WHEN TO INCLUDE POLYMYXINS IN THE EMPIRICAL ANTIBIOTIC REGIMEN IN CRITICALLY ILL PATIENTS WITH FEVER? A DECISION ANALYSIS APPROACH

Abstract
We sought to approach a practical question: Should polymyxins be used in the initial empirical antibiotic regimen in the intensive care unit (ICU) patient with fever that is thought to be due to infection? By retrieving data from the literature and the WHONET Greece, we formulated a mathematical model to estimate the probability (Ptotal) that a gram-negative bacterium susceptible only to polymyxins is isolated from an ICU patient. Ptotal = P1 * P2 * P3 * P4, where Ptotal = total probability; P1 = probability that fever is due to infection; P2 = probability that infection is due to gram-negative bacteria; P3 = probability that the gram-negative bacterium is Acinetobacter baumannii, Pseudomonas aeruginosa, or Klebsiella pneumoniae; and P4 = probability that A. baumannii, P. aeruginosa, or K. pneumoniae is susceptible only to polymyxins.

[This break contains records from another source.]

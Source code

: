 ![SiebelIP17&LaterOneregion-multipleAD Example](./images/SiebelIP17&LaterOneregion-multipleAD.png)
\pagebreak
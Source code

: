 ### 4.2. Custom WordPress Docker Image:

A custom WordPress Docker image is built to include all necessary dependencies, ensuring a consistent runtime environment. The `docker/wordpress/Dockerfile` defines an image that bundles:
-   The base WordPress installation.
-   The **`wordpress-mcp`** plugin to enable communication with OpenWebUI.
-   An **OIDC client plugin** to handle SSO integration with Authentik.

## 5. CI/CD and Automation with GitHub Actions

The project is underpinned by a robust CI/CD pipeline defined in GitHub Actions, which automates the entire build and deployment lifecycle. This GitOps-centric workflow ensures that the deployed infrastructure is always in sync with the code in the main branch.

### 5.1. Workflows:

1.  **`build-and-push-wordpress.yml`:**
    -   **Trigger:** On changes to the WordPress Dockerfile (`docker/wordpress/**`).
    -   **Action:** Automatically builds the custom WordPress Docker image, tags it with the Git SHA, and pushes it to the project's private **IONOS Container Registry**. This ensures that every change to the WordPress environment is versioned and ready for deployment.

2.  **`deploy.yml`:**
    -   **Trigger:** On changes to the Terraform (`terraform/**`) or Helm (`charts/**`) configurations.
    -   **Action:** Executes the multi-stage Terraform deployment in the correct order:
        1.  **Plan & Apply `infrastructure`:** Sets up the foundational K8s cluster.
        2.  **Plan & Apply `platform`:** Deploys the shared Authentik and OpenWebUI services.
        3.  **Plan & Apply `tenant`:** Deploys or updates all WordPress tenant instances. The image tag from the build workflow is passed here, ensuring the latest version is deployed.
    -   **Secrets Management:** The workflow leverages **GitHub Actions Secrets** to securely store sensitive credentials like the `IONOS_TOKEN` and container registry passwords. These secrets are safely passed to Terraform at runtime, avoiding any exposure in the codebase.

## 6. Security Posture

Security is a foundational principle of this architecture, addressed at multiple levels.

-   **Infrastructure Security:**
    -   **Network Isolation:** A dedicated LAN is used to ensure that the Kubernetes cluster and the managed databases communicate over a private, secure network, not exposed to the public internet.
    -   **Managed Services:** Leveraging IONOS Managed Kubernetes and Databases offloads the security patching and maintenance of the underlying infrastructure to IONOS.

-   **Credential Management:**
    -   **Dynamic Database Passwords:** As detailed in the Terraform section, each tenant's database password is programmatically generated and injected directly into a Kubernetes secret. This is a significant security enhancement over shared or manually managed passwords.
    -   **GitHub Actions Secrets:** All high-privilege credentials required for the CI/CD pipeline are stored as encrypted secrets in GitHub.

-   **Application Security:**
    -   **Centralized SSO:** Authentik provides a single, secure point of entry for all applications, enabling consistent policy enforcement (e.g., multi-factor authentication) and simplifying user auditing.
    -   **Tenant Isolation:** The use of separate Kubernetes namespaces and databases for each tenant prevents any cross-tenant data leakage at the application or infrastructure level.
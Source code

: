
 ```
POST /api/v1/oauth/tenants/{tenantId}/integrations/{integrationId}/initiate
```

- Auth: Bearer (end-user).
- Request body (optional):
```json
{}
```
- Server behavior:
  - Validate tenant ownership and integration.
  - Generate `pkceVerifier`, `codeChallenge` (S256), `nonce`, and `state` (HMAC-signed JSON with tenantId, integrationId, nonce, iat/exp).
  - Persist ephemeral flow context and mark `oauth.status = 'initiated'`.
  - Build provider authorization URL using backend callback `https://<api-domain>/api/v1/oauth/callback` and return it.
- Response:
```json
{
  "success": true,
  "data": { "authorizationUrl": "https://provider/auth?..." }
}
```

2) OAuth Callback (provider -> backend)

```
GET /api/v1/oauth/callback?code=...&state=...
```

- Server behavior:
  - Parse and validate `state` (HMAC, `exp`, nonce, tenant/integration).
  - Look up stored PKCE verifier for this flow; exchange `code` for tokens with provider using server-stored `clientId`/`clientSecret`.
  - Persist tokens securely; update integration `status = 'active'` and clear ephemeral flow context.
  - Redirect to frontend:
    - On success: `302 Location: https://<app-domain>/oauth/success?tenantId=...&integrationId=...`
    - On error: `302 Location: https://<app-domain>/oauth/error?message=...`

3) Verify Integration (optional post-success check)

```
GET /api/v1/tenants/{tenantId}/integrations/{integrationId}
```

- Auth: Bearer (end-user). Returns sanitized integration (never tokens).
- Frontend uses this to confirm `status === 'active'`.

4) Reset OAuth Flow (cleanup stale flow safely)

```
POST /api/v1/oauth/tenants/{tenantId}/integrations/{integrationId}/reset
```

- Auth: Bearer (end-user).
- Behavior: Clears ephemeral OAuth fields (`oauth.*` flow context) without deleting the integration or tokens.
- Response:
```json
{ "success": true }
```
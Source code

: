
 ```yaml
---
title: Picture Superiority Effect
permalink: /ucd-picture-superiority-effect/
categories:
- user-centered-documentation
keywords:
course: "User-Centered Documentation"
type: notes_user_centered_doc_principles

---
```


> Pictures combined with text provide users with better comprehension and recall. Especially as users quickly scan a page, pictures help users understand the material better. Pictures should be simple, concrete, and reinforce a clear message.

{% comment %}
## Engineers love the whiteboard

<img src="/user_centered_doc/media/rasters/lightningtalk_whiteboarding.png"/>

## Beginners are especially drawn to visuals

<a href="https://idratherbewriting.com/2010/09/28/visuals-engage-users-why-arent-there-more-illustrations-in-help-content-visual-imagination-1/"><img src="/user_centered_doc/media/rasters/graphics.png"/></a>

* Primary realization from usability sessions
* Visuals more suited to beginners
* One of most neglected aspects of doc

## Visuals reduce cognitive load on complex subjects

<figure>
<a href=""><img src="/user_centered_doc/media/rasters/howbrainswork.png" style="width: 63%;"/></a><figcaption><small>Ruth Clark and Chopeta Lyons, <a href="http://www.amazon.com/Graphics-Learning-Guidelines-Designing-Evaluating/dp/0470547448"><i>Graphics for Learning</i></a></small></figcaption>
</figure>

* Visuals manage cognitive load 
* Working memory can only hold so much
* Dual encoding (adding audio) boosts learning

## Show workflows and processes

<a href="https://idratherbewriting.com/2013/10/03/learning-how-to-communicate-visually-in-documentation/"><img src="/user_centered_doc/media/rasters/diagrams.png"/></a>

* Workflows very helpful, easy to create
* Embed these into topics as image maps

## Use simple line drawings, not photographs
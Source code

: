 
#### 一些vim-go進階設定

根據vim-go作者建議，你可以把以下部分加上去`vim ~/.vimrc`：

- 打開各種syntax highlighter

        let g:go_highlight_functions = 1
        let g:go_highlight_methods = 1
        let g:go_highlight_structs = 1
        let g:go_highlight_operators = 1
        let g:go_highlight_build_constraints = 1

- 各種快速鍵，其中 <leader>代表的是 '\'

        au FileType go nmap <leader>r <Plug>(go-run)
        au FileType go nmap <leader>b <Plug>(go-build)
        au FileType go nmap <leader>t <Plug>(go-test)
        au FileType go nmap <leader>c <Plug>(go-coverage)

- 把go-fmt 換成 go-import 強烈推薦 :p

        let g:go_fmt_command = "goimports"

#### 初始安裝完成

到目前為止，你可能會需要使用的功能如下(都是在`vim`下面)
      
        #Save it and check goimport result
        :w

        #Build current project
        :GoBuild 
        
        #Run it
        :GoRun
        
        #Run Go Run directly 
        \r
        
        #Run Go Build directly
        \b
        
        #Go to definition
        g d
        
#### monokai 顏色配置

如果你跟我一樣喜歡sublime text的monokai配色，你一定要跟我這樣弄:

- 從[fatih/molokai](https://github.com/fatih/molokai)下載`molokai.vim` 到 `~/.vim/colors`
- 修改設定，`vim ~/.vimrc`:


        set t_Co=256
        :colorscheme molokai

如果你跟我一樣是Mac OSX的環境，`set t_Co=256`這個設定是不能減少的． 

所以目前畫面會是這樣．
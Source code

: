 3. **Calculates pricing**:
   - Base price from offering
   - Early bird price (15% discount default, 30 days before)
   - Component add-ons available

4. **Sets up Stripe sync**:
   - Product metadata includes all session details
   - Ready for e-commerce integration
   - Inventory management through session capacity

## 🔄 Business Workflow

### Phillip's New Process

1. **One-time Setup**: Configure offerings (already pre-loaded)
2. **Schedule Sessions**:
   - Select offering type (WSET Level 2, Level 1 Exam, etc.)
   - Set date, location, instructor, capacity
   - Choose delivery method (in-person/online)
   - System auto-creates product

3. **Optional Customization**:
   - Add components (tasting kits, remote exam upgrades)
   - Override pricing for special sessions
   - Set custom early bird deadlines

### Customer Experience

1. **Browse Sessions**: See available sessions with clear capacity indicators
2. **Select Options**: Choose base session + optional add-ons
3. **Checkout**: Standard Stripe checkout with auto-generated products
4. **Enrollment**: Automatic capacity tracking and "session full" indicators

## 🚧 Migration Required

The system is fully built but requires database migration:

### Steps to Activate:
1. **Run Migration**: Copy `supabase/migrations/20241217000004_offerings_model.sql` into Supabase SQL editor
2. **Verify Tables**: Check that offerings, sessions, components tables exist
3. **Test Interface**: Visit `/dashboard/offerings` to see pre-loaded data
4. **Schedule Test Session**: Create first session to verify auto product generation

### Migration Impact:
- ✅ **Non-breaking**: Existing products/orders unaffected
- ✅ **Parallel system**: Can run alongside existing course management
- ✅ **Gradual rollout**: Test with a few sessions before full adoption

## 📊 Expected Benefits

Using the information from our data sources, we estimated that P1 (before physician input in differential diagnosis) = 0.5, P2 = 0.523, P3 = 0.79, and P4 = 0.567, thus Ptotal = P1 * P2 * P3 * P4 = 0.5 * 0.523 * 0.79 * 0.567 = 0.117 = 11.7%. Based on this information and combining it with data regarding the attributable mortality of inappropriate empirical antimicrobial treatment, 4 to 5 patients in every 100 ICU patients will die if physicians do not include polymyxins in the initial empirical regimen in the ICU setting for an episode of fever due to infection. Polymyxins should probably be included in the empirical antibiotic regimen in the ICU setting in hospitals, where the observed probability that a gram-negative bacterium (A. baumannii, P. aeruginosa, or K. pneumoniae) is polymyxin-only-susceptible is close to that (50%) used in our model (based on the individual hospital data).